Marcão assume o Fluminense em momento delicado, com foco na Libertadores e na recuperação do time.
O Fluminense mais uma vez deposita suas esperanças em Marcão. O auxiliar técnico assume o comando interinamente em um período de crise profunda para o clube, que acumula uma sequência de oito jogos sem vitórias, com sete empates e uma derrota. A principal missão do treinador é tirar a equipe da má fase e garantir a classificação para as quartas de final da Copa Libertadores da América.
A estreia de Marcão acontece já neste sábado, contra o Palmeiras, no Maracanã, em partida válida pela 23ª rodada do Campeonato Brasileiro. Este confronto representa a primeira oportunidade para encerrar a incômoda sequência negativa e dar um novo ânimo ao elenco.
Além da crise no Brasileirão, o treinador terá a responsabilidade de comandar o time na decisiva partida pela Libertadores, contra o Independiente Rivadavia, na próxima terça-feira, em Mendoza. Uma vitória simples garante a vaga nas quartas, enquanto um empate leva a decisão para os pênaltis.
Recuperação e Novos Rumos
Outro desafio importante para Marcão é resgatar a confiança e o bom futebol de jogadores que não atravessam boa fase. A gestão anterior, sob o comando de Zubeldía, não obteve sucesso em revitalizar o desempenho de atletas importantes.
A expectativa é que as novas ideias e a abordagem do interino possam reacender o potencial de nomes como Arana, Hulk, Lucho Acosta e Savarino.

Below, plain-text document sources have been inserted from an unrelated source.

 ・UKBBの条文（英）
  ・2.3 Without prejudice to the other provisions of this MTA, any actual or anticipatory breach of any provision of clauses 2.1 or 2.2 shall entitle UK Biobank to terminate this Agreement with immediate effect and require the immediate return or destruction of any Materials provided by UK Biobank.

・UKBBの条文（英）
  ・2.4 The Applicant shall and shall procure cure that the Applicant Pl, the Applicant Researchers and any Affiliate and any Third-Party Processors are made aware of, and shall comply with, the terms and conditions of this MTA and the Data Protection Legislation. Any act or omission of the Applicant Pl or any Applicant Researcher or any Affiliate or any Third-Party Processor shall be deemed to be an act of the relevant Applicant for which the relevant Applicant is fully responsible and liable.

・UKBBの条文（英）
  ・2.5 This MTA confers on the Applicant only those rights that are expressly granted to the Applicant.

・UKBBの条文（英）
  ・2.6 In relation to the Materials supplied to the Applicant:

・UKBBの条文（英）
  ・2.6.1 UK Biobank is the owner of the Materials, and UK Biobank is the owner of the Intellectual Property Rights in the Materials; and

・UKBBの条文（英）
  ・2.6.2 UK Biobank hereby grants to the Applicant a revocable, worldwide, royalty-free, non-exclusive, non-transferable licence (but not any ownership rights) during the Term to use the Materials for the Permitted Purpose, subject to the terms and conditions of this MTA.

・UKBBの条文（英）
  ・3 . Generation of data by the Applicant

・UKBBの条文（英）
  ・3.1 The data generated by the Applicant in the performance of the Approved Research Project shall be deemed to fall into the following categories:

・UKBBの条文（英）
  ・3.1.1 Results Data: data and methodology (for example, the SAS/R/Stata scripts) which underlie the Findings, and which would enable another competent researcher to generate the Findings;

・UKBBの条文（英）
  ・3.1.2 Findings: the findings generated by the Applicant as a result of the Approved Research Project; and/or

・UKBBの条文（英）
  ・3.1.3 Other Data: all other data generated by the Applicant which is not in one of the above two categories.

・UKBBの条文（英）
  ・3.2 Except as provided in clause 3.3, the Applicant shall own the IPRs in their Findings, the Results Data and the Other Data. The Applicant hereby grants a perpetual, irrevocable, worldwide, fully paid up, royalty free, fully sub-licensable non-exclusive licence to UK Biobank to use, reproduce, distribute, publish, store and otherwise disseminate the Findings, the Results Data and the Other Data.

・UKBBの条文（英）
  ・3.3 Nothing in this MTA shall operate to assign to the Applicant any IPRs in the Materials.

Caso os resultados das próximas partidas sejam positivos, há a possibilidade de Marcão ter seu trabalho à frente do time estendido. Nesse cenário, o treinador também terá a tarefa de reintegrar com mais força a promissora base do clube, conhecida como Xerém, ao elenco profissional.
Nos últimos tempos, a integração tem sido limitada, com poucos jovens ganhando minutos significativos na equipe principal.
O confronto contra o Palmeiras é visto como um laboratório, pois a tendência é que a equipe seja poupada de alguns titulares visando o jogo decisivo da Libertadores. Essa estratégia pode permitir a Marcão testar formações e jogadores, buscando as melhores opções para as batalhas que se aproximam.
As palavras do auxiliar em coletiva reforçaram o momento de união:
Precisamos remar juntos. O Fluminense é maior que qualquer um, e agora é hora de mostrar a força do grupo.